The Burns-Beebe family is getting ready for Christmas celebration. The kids are going to take part in the Christmas show at Church, reason why they spend most of the day there, rehearsing, overseen by their mom, Holly. When they arrive home, they find Ben, the eldest kid, waiting for them outside. Ben is a drug addict. He used to be a drug dealer too, and he has been in rehab for the last few months since he O.D, his life having been saved by the family’s dog. His mother found him at death’s door. Now he is back just for Christmas day, to make right the mess that was last Christmas. Holly is cautiously ecstatic.

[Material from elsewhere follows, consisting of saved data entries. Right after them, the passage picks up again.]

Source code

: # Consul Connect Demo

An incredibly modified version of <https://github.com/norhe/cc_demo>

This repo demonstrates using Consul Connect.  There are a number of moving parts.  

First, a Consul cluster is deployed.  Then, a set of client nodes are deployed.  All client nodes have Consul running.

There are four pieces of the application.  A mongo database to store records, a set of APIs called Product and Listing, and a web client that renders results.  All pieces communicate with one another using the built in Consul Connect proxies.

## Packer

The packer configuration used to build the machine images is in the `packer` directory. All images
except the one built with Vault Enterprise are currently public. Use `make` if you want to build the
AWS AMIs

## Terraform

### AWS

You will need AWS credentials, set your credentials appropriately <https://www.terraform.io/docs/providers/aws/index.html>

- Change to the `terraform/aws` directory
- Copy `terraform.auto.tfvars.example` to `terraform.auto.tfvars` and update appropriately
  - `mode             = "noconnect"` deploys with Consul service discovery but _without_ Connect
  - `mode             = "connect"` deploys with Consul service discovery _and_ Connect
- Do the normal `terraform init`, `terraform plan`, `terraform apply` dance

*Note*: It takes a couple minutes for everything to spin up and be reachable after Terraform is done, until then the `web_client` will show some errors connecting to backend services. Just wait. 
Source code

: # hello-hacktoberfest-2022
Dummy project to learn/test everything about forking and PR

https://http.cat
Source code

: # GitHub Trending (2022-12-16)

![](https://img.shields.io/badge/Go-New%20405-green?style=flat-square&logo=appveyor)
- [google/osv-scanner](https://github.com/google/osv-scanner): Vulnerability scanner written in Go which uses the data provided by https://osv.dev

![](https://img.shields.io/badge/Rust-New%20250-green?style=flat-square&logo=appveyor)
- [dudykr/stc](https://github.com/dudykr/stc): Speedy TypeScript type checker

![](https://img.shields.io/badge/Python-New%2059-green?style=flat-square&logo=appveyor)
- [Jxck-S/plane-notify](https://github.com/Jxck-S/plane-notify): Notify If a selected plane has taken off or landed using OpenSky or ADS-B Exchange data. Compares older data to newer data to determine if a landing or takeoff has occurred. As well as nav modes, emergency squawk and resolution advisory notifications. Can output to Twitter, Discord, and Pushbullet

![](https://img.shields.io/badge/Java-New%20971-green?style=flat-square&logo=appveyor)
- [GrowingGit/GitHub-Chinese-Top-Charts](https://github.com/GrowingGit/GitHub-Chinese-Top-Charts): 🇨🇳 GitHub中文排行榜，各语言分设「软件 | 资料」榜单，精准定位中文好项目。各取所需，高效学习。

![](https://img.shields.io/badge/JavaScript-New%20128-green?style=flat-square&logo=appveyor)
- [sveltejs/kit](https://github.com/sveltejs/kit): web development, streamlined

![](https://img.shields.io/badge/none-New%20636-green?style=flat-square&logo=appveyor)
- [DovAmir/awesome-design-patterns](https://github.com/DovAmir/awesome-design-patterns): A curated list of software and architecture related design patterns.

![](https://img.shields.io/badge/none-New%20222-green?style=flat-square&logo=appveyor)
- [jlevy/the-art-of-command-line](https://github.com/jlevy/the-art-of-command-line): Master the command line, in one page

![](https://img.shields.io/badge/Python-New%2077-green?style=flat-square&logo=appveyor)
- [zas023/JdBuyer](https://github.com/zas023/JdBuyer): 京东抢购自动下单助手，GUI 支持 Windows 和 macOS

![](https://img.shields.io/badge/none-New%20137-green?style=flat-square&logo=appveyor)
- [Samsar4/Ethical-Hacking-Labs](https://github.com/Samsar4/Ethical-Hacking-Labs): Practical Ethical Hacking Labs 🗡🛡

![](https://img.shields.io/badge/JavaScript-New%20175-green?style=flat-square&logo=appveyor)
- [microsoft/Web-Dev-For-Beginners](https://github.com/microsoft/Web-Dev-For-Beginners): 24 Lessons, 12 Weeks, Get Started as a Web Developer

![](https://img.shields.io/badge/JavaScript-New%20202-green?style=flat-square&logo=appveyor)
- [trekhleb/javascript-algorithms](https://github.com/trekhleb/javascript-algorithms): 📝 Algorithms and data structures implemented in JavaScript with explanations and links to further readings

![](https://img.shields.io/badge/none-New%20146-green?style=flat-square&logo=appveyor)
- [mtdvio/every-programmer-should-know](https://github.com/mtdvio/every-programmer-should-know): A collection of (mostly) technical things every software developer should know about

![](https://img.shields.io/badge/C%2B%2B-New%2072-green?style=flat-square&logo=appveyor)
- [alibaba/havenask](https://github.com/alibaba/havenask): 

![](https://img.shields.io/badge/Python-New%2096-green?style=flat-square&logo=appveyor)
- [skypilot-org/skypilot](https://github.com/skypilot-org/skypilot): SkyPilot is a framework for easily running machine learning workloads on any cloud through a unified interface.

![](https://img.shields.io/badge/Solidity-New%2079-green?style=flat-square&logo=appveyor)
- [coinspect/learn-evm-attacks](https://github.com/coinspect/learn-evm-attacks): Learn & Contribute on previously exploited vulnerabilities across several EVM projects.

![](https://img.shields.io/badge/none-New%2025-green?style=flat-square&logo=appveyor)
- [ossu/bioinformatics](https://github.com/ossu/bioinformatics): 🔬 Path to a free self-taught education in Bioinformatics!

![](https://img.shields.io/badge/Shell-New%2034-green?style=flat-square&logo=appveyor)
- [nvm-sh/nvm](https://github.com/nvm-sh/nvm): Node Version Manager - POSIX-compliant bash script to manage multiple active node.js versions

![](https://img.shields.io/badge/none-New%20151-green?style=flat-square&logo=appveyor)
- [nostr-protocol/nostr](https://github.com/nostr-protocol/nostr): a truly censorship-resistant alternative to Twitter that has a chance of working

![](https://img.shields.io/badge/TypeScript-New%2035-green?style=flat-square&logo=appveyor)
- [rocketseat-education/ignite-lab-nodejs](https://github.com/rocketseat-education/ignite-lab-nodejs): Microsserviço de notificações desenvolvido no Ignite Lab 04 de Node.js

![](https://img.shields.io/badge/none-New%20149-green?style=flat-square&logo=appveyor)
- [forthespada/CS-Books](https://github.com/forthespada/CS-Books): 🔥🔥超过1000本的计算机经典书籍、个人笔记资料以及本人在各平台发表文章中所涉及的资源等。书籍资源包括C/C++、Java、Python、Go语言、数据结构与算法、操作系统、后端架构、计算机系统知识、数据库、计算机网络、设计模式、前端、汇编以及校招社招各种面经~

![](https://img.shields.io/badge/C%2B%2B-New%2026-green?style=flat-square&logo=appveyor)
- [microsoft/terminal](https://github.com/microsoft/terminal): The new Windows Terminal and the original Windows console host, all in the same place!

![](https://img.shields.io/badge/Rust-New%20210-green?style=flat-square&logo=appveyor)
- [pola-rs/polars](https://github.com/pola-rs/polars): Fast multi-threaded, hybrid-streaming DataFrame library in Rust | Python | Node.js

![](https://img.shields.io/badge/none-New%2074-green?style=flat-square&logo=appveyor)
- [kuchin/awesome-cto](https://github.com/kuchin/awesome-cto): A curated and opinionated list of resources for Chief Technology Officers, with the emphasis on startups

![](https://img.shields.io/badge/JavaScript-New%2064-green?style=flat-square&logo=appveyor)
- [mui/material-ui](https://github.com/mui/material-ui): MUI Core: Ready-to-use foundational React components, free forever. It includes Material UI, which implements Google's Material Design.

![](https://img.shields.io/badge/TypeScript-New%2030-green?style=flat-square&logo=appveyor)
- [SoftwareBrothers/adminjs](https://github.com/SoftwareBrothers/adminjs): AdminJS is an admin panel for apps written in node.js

The rest of the family, not so much.
When the family comes back from the Christmas Church service, they find out their house has been broken into and the dog is missing, but with so many low lives Ben has been involved with, which one could have done this? Over the next few hours, Ben and Holly will find out how far down the human scale they will have to go to find their dog, save the family, and get Ben’s life back.
Written, produced, and directed by Peter Hedges, Ben Is Back is a powerful punch to the gut, devastating, dark, and emotionally demanding cinematic ride. It has a running time of 1 hour and 43 minutes, starring Julia Roberts (Holly Burns), Lucas Hedges (Ben), Kathryn Newton (Ivy), and Courtney B. Vance (Neal).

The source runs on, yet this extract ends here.